Previous work proposed a parametric discrete-time survival model for the estimation of SR probabilities by EQ (electronic questionnaires). In practice, however, there are multiple SR outcomes and collection modes, which create many potential SR events that produce misleading conclusions if modelled independently from one another. In this presentation, we broaden the application of survival analysis concepts to census data by utilizing a competing risks framework. Precisely, several continuous and discrete survival models will be considered, all under a competing risks framework, that incorporate fixed and time-dependent predictors of SR (such as age, marital status, and impact of reminder letters). Furthermore, we borrow a time-series validation process based on forward validation, in which the validation procedure preserves the temporal order of observations and therefore is free from look-ahead bias. This validation is critical, as the final model will be put in production in a nowcasting context during the 2026 Census.

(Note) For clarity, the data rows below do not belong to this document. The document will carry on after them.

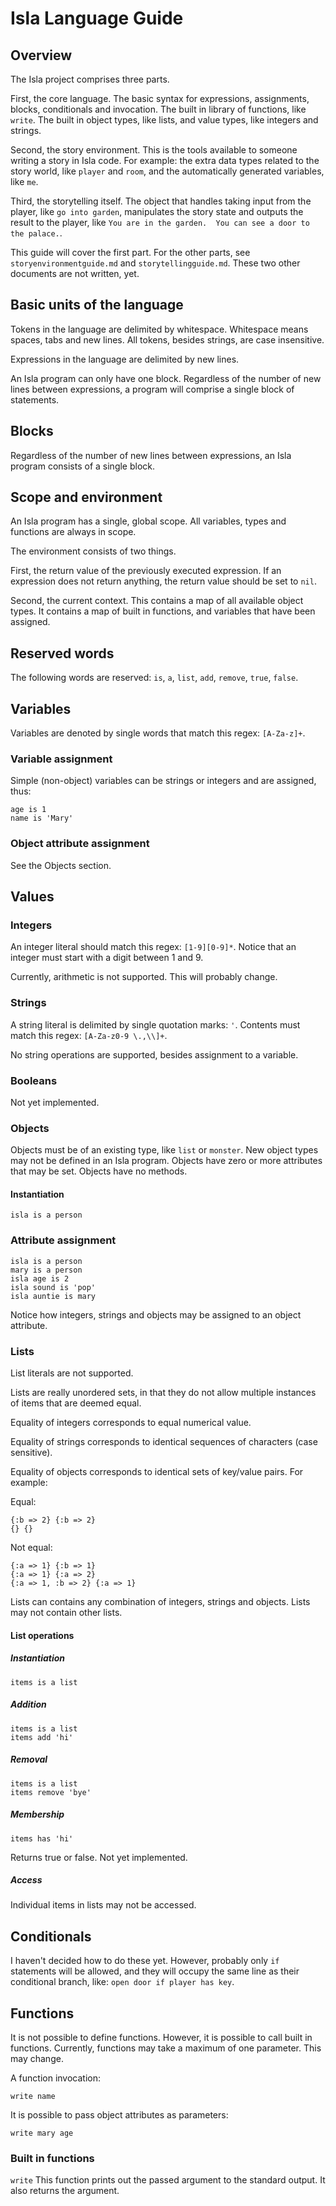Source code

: # Isla Language Guide

## Overview

The Isla project comprises three parts.

First, the core language.  The basic syntax for expressions, assignments, blocks, conditionals and invocation.  The built in library of functions, like `write`.  The built in object types, like lists, and value types, like integers and strings.

Second, the story environment.  This is the tools available to someone writing a story in Isla code.  For example: the extra data types related to the story world, like `player` and `room`, and the automatically generated variables, like `me`.

Third, the storytelling itself.  The object that handles taking input from the player, like `go into garden`, manipulates the story state and outputs the result to the player, like `You are in the garden.  You can see a door to the palace.`.

This guide will cover the first part.  For the other parts, see `storyenvironmentguide.md` and `storytellingguide.md`.  These two other documents are not written, yet.

## Basic units of the language

Tokens in the language are delimited by whitespace.  Whitespace means spaces, tabs and new lines.  All tokens, besides strings, are case insensitive.

Expressions in the language are delimited by new lines.

An Isla program can only have one block.  Regardless of the number of new lines between expressions, a program will comprise a single block of statements.

## Blocks

Regardless of the number of new lines between expressions, an Isla program consists of a single block.

## Scope and environment

An Isla program has a single, global scope.  All variables, types and functions are always in scope.

The environment consists of two things.

First, the return value of the previously executed expression.  If an expression does not return anything, the return value should be set to `nil`.

Second, the current context.  This contains a map of all available object types.  It contains a map of built in functions, and variables that have been assigned.

## Reserved words

The following words are reserved: `is`, `a`, `list`, `add`, `remove`, `true`, `false`.

## Variables

Variables are denoted by single words that match this regex: `[A-Za-z]+`.

### Variable assignment

Simple (non-object) variables can be strings or integers and are assigned, thus:

    age is 1
    name is 'Mary'

### Object attribute assignment

See the Objects section.

## Values

### Integers

An integer literal should match this regex: `[1-9][0-9]*`.  Notice that an integer must start with a digit between 1 and 9.

Currently, arithmetic is not supported.  This will probably change.

### Strings

A string literal is delimited by single quotation marks: `'`.  Contents must match this regex: `[A-Za-z0-9 \.,\\]+`.

No string operations are supported, besides assignment to a variable.

### Booleans

Not yet implemented.

### Objects

Objects must be of an existing type, like `list` or `monster`.  New object types may not be defined in an Isla program.  Objects have zero or more attributes that may be set.  Objects have no methods.

#### Instantiation

    isla is a person

### Attribute assignment

    isla is a person
    mary is a person
    isla age is 2
    isla sound is 'pop'
    isla auntie is mary

Notice how integers, strings and objects may be assigned to an object attribute.

### Lists

List literals are not supported.

Lists are really unordered sets, in that they do not allow multiple instances of items that are deemed equal.

Equality of integers corresponds to equal numerical value.

Equality of strings corresponds to identical sequences of characters (case sensitive).

Equality of objects corresponds to identical sets of key/value pairs.  For example:

Equal:

    {:b => 2} {:b => 2}
    {} {}

Not equal:

    {:a => 1} {:b => 1}
    {:a => 1} {:a => 2}
    {:a => 1, :b => 2} {:a => 1}

Lists can contains any combination of integers, strings and objects.  Lists may not contain other lists.

#### List operations

##### Instantiation

    items is a list

##### Addition

    items is a list
    items add 'hi'

##### Removal

    items is a list
    items remove 'bye'

##### Membership

    items has 'hi'

Returns true or false.  Not yet implemented.

##### Access

Individual items in lists may not be accessed.

## Conditionals

I haven't decided how to do these yet.  However, probably only `if` statements will be allowed, and they will occupy the same line as their conditional branch, like: `open door if player has key`.

## Functions

It is not possible to define functions.  However, it is possible to call built in functions.  Currently, functions may take a maximum of one parameter.  This may change.

A function invocation:

    write name

It is possible to pass object attributes as parameters:

    write mary age

### Built in functions

`write` This function prints out the passed argument to the standard output.  It also returns the argument.
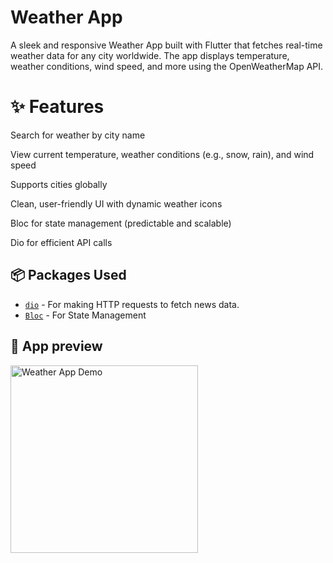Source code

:# Weather App

A sleek and responsive Weather App built with Flutter that fetches real-time weather data for any city worldwide. The app displays temperature, weather conditions, wind speed, and more using the OpenWeatherMap API.




# ✨ Features


Search for weather by city name

View current temperature, weather conditions (e.g., snow, rain), and wind speed

Supports cities globally

Clean, user-friendly UI with dynamic weather icons

Bloc for state management (predictable and scalable)

Dio for efficient API calls


## 📦 Packages Used


- [`dio`](https://pub.dev/packages/dio) - For making HTTP requests to fetch news data.
- [`Bloc`](https://pub.dev/packages/flutter_bloc) - For State Management


## 🎥 App preview  
<img src="assets/ref.gif" width="300" alt="Weather App Demo" />
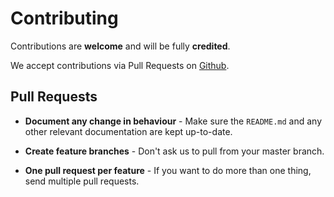 # Contributing

Contributions are **welcome** and will be fully **credited**.

We accept contributions via Pull Requests on [Github](https://github.com/BFL-lab/CMsearchW).

## Pull Requests

- **Document any change in behaviour** - Make sure the `README.md` and any other relevant documentation are kept up-to-date.

- **Create feature branches** - Don't ask us to pull from your master branch.

- **One pull request per feature** - If you want to do more than one thing, send multiple pull requests.
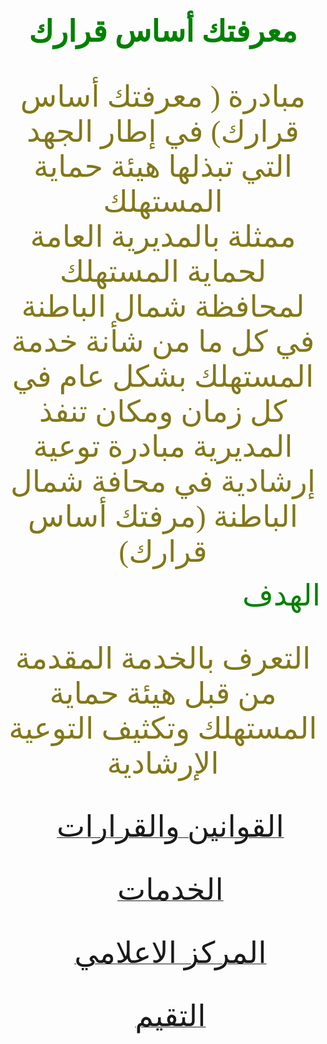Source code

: <!DOCTYPE html>
<html>
<head>
<title>(معرفتك أساس قرارك)</title>

<style>
body {
	background-image: url("1.jpg ")

</style>

</head>

<body>
	

<br>
<br>
<br>
<br>
<br>
<br>
<br>
<br>
<br>
<br>
<br>
<br>
<br>
<br>
<br>
<br>
<br>
<br>
<p><h2 align="center"><font size="20" color= "green" Face= "Sultan normal"> معرفتك أساس قرارك</P></h2></font>
<p align="center"><font size="12" color= "#827717" Face= "Sultan normal"> مبادرة ( معرفتك أساس قرارك) في إطار الجهد التي تبذلها هيئة حماية المستهلك <br>ممثلة بالمديرية العامة لحماية المستهلك لمحافظة شمال الباطنة<br> 
في كل ما من شأنة خدمة المستهلك بشكل عام في كل زمان ومكان تنفذ المديرية مبادرة توعية إرشادية في محافة شمال الباطنة (مرفتك أساس قرارك) </p></font>

<p align="right"><font size="12" color= "green" Face= "Sultan normal">الهدف   </p></font>
<br>

<p align="center"><font size="12" color= "#827717" Face= "Sultan normal">التعرف بالخدمة المقدمة من قبل هيئة حماية المستهلك وتكثيف التوعية الإرشادية  </p></font>


<br>
<ul>
 
<a href="file:///C:/Users/Microsoft/Desktop/pacp/Laws%20and%20decisions.html"><p align= "center"><font size = "12" Face= "Sultan normal">القوانين والقرارات</i></a></p></font>
<br>
<a href="file:///C:/Users/Microsoft/Desktop/pacp/service.html"><p align= "center"><font size = "12" Face= "Sultan normal">الخدمات</i></a></p></font>
<br>
<a href="file:///C:/Users/Microsoft/Desktop/pacp/%D8%A7%D9%84%D9%85%D8%B1%D9%83%D8%B2%20%D8%A7%D9%84%D8%A7%D8%B9%D9%84%D8%A7%D9%85%D9%8A.html"><p align= "center"><font size = "12" Face= "Sultan normal">المركز الاعلامي</i></a></p></font>
<br>
<a href="https://forms.gle/X2V4ACvNJ5SMRkSq9"><p align= "center"><font size = "12" Face= "Sultan normal">التقيم</i></a></p></font>
<br>
<br>

<br>
</body>
</html>
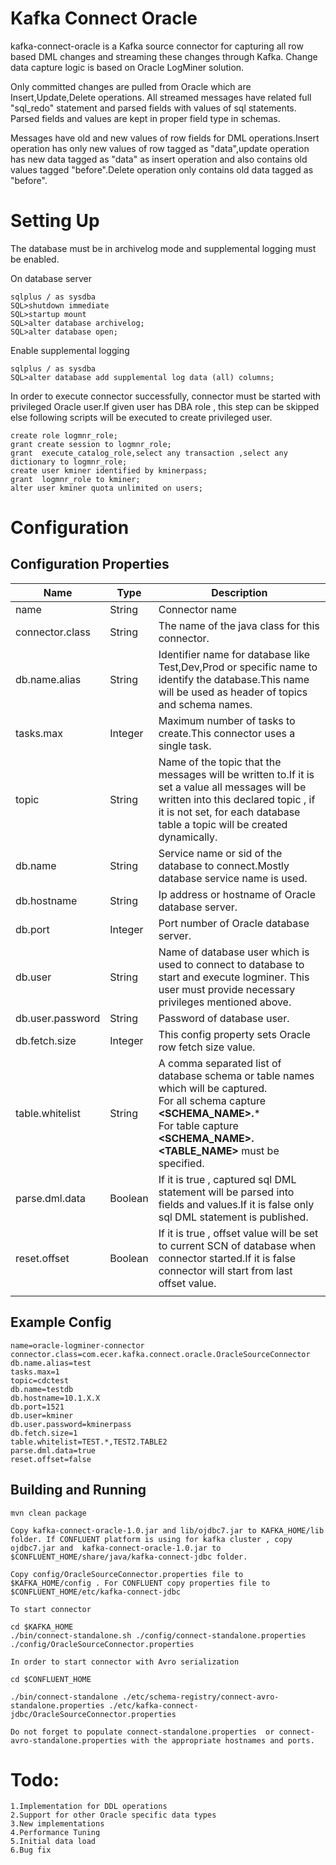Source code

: # Kafka Connect Oracle

kafka-connect-oracle is a Kafka source connector for capturing all row based DML changes and streaming these changes through Kafka. Change data capture logic is based on Oracle LogMiner solution.

Only committed changes are pulled from Oracle which are Insert,Update,Delete operations. All streamed messages have related full "sql_redo" statement and parsed fields with values of sql statements. Parsed fields and values are kept in proper field type in schemas.

Messages have old and new values of row fields for DML operations.Insert operation has only new values of row tagged as "data",update operation has new data tagged as "data" as insert operation and also contains old values tagged "before".Delete operation only contains old data tagged as "before".

# Setting Up

The database must be in archivelog mode and supplemental logging must be enabled.

On database server

    sqlplus / as sysdba    
    SQL>shutdown immediate
    SQL>startup mount
    SQL>alter database archivelog;
    SQL>alter database open;

Enable supplemental logging

    sqlplus / as sysdba    
    SQL>alter database add supplemental log data (all) columns;

In order to execute connector successfully, connector must be started with privileged Oracle user.If given user has DBA role , this step can be skipped else following scripts will be executed to create privileged user.

    create role logmnr_role;
    grant create session to logmnr_role;
    grant  execute_catalog_role,select any transaction ,select any dictionary to logmnr_role;
    create user kminer identified by kminerpass;
    grant  logmnr_role to kminer;
    alter user kminer quota unlimited on users;


# Configuration

## Configuration Properties

|Name|Type|Description|
|---|---|---|
|name|String|Connector name|
|connector.class|String|The name of the java class for this connector.|
|db.name.alias|String|Identifier name for database like Test,Dev,Prod or specific name to identify the database.This name will be used as header of topics and schema names.|
|tasks.max|Integer|Maximum number of tasks to create.This connector uses a single task.|
|topic|String|Name of the topic that the messages will be written to.If it is set a value all messages will be written into this declared topic , if it is not set,  for each database table a topic will be created dynamically.|
|db.name|String|Service name  or sid of the database to connect.Mostly database service name is used.|
|db.hostname|String|Ip address or hostname of Oracle database server.|
|db.port|Integer|Port number of Oracle database server.|
|db.user|String |Name of database user which is used to connect to database to start and execute logminer. This           user must provide necessary privileges mentioned above.|
|db.user.password|String|Password of database user.|
|db.fetch.size|Integer|This config property sets Oracle row fetch size value.|
|table.whitelist|String|A comma separated list of database schema or table names which will be captured.<br />For all schema capture **<SCHEMA_NAME>.*** <br /> For table capture **<SCHEMA_NAME>.<TABLE_NAME>** must be specified.|
|parse.dml.data|Boolean|If it is true , captured sql DML statement will be parsed into fields and values.If it is false only sql DML statement is published.
|reset.offset|Boolean|If it is true , offset value will be set to current SCN of database when connector started.If it is false connector will start from last offset value.
|||



## Example Config

    name=oracle-logminer-connector
    connector.class=com.ecer.kafka.connect.oracle.OracleSourceConnector
    db.name.alias=test
    tasks.max=1
    topic=cdctest
    db.name=testdb
    db.hostname=10.1.X.X
    db.port=1521
    db.user=kminer
    db.user.password=kminerpass
    db.fetch.size=1
    table.whitelist=TEST.*,TEST2.TABLE2
    parse.dml.data=true
    reset.offset=false

## Building and Running

    mvn clean package

    Copy kafka-connect-oracle-1.0.jar and lib/ojdbc7.jar to KAFKA_HOME/lib folder. If CONFLUENT platform is using for kafka cluster , copy ojdbc7.jar and  kafka-connect-oracle-1.0.jar to $CONFLUENT_HOME/share/java/kafka-connect-jdbc folder.

    Copy config/OracleSourceConnector.properties file to $KAFKA_HOME/config . For CONFLUENT copy properties file to $CONFLUENT_HOME/etc/kafka-connect-jdbc

    To start connector

    cd $KAFKA_HOME
    ./bin/connect-standalone.sh ./config/connect-standalone.properties ./config/OracleSourceConnector.properties

    In order to start connector with Avro serialization 
    
    cd $CONFLUENT_HOME

    ./bin/connect-standalone ./etc/schema-registry/connect-avro-standalone.properties ./etc/kafka-connect-jdbc/OracleSourceConnector.properties 

    Do not forget to populate connect-standalone.properties  or connect-avro-standalone.properties with the appropriate hostnames and ports.

# Todo:

    1.Implementation for DDL operations
    2.Support for other Oracle specific data types
    3.New implementations
    4.Performance Tuning
    5.Initial data load
    6.Bug fix
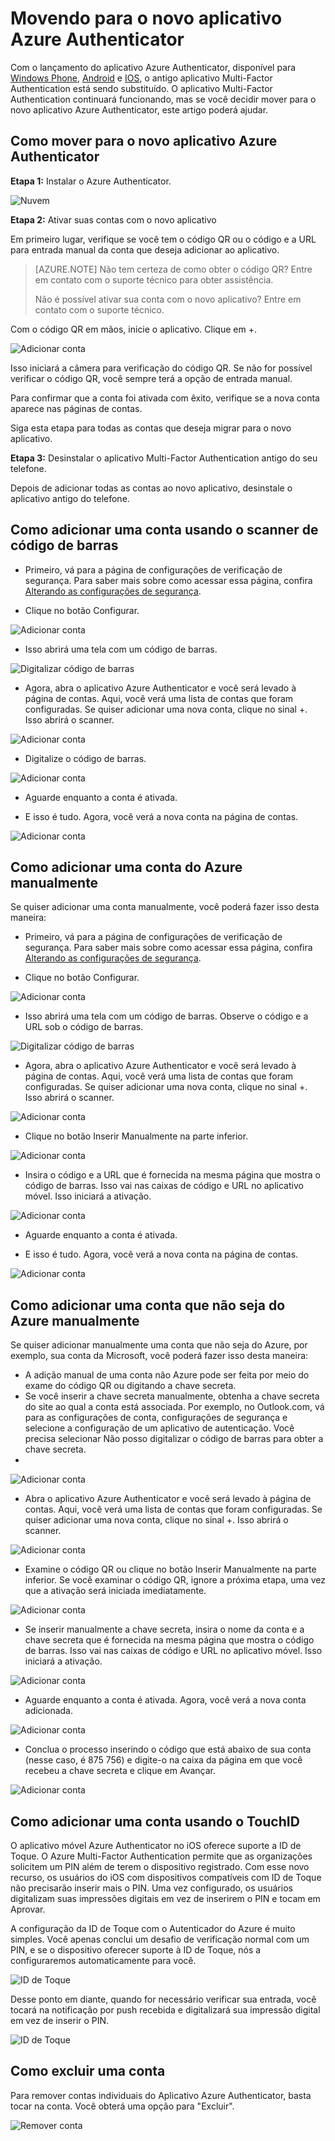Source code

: <properties 
	pageTitle="Aplicativo Azure Authenticator para telefones celulares" 
	description="Saiba como atualizar para a versão mais recente do Azure Authenticator." 
	services="multi-factor-authentication" 
	documentationCenter="" 
	authors="billmath" 
	manager="stevenpo" 
	editor="curtland"/>

<tags 
	ms.service="multi-factor-authentication" 
	ms.workload="identity" 
	ms.tgt_pltfrm="na" 
	ms.devlang="na" 
	ms.topic="article" 
	ms.date="08/04/2016" 
	ms.author="billmath"/>



# Movendo para o novo aplicativo Azure Authenticator

Com o lançamento do aplicativo Azure Authenticator, disponível para [Windows Phone](http://www.windowsphone.com/pt-BR/store/app/azure-authenticator/03a5b2bf-6066-418f-b569-e8aecbc06e50), [Android](https://play.google.com/store/apps/details?id=com.azure.authenticator) e [IOS](https://itunes.apple.com/us/app/azure-authenticator/id983156458), o antigo aplicativo Multi-Factor Authentication está sendo substituído. O aplicativo Multi-Factor Authentication continuará funcionando, mas se você decidir mover para o novo aplicativo Azure Authenticator, este artigo poderá ajudar.


## Como mover para o novo aplicativo Azure Authenticator 

**Etapa 1:** Instalar o Azure Authenticator.

![Nuvem](./media/multi-factor-authentication-azure-authenticator/home.png)

**Etapa 2:** Ativar suas contas com o novo aplicativo

Em primeiro lugar, verifique se você tem o código QR ou o código e a URL para entrada manual da conta que deseja adicionar ao aplicativo.

> [AZURE.NOTE] Não tem certeza de como obter o código QR? Entre em contato com o suporte técnico para obter assistência.
> 
> Não é possível ativar sua conta com o novo aplicativo? Entre em contato com o suporte técnico.
>


Com o código QR em mãos, inicie o aplicativo. Clique em +.


![Adicionar conta](./media/multi-factor-authentication-azure-authenticator/addaccount.png)

Isso iniciará a câmera para verificação do código QR. Se não for possível verificar o código QR, você sempre terá a opção de entrada manual.

Para confirmar que a conta foi ativada com êxito, verifique se a nova conta aparece nas páginas de contas.


Siga esta etapa para todas as contas que deseja migrar para o novo aplicativo.



**Etapa 3:** Desinstalar o aplicativo Multi-Factor Authentication antigo do seu telefone.

Depois de adicionar todas as contas ao novo aplicativo, desinstale o aplicativo antigo do telefone.



## Como adicionar uma conta usando o scanner de código de barras



- Primeiro, vá para a página de configurações de verificação de segurança. Para saber mais sobre como acessar essa página, confira [Alterando as configurações de segurança](multi-factor-authentication-end-user-manage-settings.md).

- Clique no botão Configurar.
 
![Adicionar conta](./media/multi-factor-authentication-azure-authenticator/azureauthe.png)

- Isso abrirá uma tela com um código de barras.
  
![Digitalizar código de barras](./media/multi-factor-authentication-azure-authenticator/barcode2.png)

- Agora, abra o aplicativo Azure Authenticator e você será levado à página de contas. Aqui, você verá uma lista de contas que foram configuradas. Se quiser adicionar uma nova conta, clique no sinal +. Isso abrirá o scanner.

![Adicionar conta](./media/multi-factor-authentication-azure-authenticator/addaccount3.png)

- Digitalize o código de barras.

![Adicionar conta](./media/multi-factor-authentication-azure-authenticator/scan.png)

- Aguarde enquanto a conta é ativada.

- E isso é tudo. Agora, você verá a nova conta na página de contas.

![Adicionar conta](./media/multi-factor-authentication-azure-authenticator/addaccount2.png)


## Como adicionar uma conta do Azure manualmente

Se quiser adicionar uma conta manualmente, você poderá fazer isso desta maneira:

- Primeiro, vá para a página de configurações de verificação de segurança. Para saber mais sobre como acessar essa página, confira [Alterando as configurações de segurança](multi-factor-authentication-end-user-manage-settings.md).

- Clique no botão Configurar.
 
![Adicionar conta](./media/multi-factor-authentication-azure-authenticator/azureauthe.png)

- Isso abrirá uma tela com um código de barras. Observe o código e a URL sob o código de barras.
  
![Digitalizar código de barras](./media/multi-factor-authentication-azure-authenticator/barcode2.png)

- Agora, abra o aplicativo Azure Authenticator e você será levado à página de contas. Aqui, você verá uma lista de contas que foram configuradas. Se quiser adicionar uma nova conta, clique no sinal +. Isso abrirá o scanner.

![Adicionar conta](./media/multi-factor-authentication-azure-authenticator/addaccount3.png)

- Clique no botão Inserir Manualmente na parte inferior.

![Adicionar conta](./media/multi-factor-authentication-azure-authenticator/scan.png)

- Insira o código e a URL que é fornecida na mesma página que mostra o código de barras. Isso vai nas caixas de código e URL no aplicativo móvel. Isso iniciará a ativação.

![Adicionar conta](./media/multi-factor-authentication-azure-authenticator/manual.png)

- Aguarde enquanto a conta é ativada.

- E isso é tudo. Agora, você verá a nova conta na página de contas.

![Adicionar conta](./media/multi-factor-authentication-azure-authenticator/addaccount2.png)

## Como adicionar uma conta que não seja do Azure manualmente

Se quiser adicionar manualmente uma conta que não seja do Azure, por exemplo, sua conta da Microsoft, você poderá fazer isso desta maneira:


- A adição manual de uma conta não Azure pode ser feita por meio do exame do código QR ou digitando a chave secreta.
- Se você inserir a chave secreta manualmente, obtenha a chave secreta do site ao qual a conta está associada. Por exemplo, no Outlook.com, vá para as configurações de conta, configurações de segurança e selecione a configuração de um aplicativo de autenticação. Você precisa selecionar Não posso digitalizar o código de barras para obter a chave secreta.
- 

![Adicionar conta](./media/multi-factor-authentication-azure-authenticator/secretkey.png)

- Abra o aplicativo Azure Authenticator e você será levado à página de contas. Aqui, você verá uma lista de contas que foram configuradas. Se quiser adicionar uma nova conta, clique no sinal +. Isso abrirá o scanner.

![Adicionar conta](./media/multi-factor-authentication-azure-authenticator/addaccount3.png)

- Examine o código QR ou clique no botão Inserir Manualmente na parte inferior. Se você examinar o código QR, ignore a próxima etapa, uma vez que a ativação será iniciada imediatamente.

![Adicionar conta](./media/multi-factor-authentication-azure-authenticator/scan.png)

- Se inserir manualmente a chave secreta, insira o nome da conta e a chave secreta que é fornecida na mesma página que mostra o código de barras. Isso vai nas caixas de código e URL no aplicativo móvel. Isso iniciará a ativação.

![Adicionar conta](./media/multi-factor-authentication-azure-authenticator/manual.png)

- Aguarde enquanto a conta é ativada. Agora, você verá a nova conta adicionada.

![Adicionar conta](./media/multi-factor-authentication-azure-authenticator/msaccount.png)

- Conclua o processo inserindo o código que está abaixo de sua conta (nesse caso, é 875 756) e digite-o na caixa da página em que você recebeu a chave secreta e clique em Avançar.

![Adicionar conta](./media/multi-factor-authentication-azure-authenticator/verify.png)

## Como adicionar uma conta usando o TouchID
O aplicativo móvel Azure Authenticator no iOS oferece suporte a ID de Toque. O Azure Multi-Factor Authentication permite que as organizações solicitem um PIN além de terem o dispositivo registrado. Com esse novo recurso, os usuários do iOS com dispositivos compatíveis com ID de Toque não precisarão inserir mais o PIN. Uma vez configurado, os usuários digitalizam suas impressões digitais em vez de inserirem o PIN e tocam em Aprovar.

A configuração da ID de Toque com o Autenticador do Azure é muito simples. Você apenas conclui um desafio de verificação normal com um PIN, e se o dispositivo oferecer suporte à ID de Toque, nós a configuraremos automaticamente para você.

![ID de Toque](./media/multi-factor-authentication-azure-authenticator/touchid1.png)

Desse ponto em diante, quando for necessário verificar sua entrada, você tocará na notificação por push recebida e digitalizará sua impressão digital em vez de inserir o PIN.

![ID de Toque](./media/multi-factor-authentication-azure-authenticator/touchid2.png)

## Como excluir uma conta

Para remover contas individuais do Aplicativo Azure Authenticator, basta tocar na conta. Você obterá uma opção para "Excluir".

![Remover conta](./media/multi-factor-authentication-azure-authenticator/remove.png)

<!---HONumber=AcomDC_0810_2016-->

This presentation will start by a brief introduction of the Canadian Census and its microsimulation model. We will then present how survival analysis can be used to model SR events and justify the use of a competing risks framework. Subsequently, we will give an overview of the various models considered as well as how we determined the potential explanatory variables, with a particular focus on the impact of the various reminder letters, namely the wave methodology, as a time dependent covariate. Next, we will describe the model validation procedure and use the results and lessons learned to present the value and challenges of the use of survival analysis with competing risks to support production of high-quality official statistics.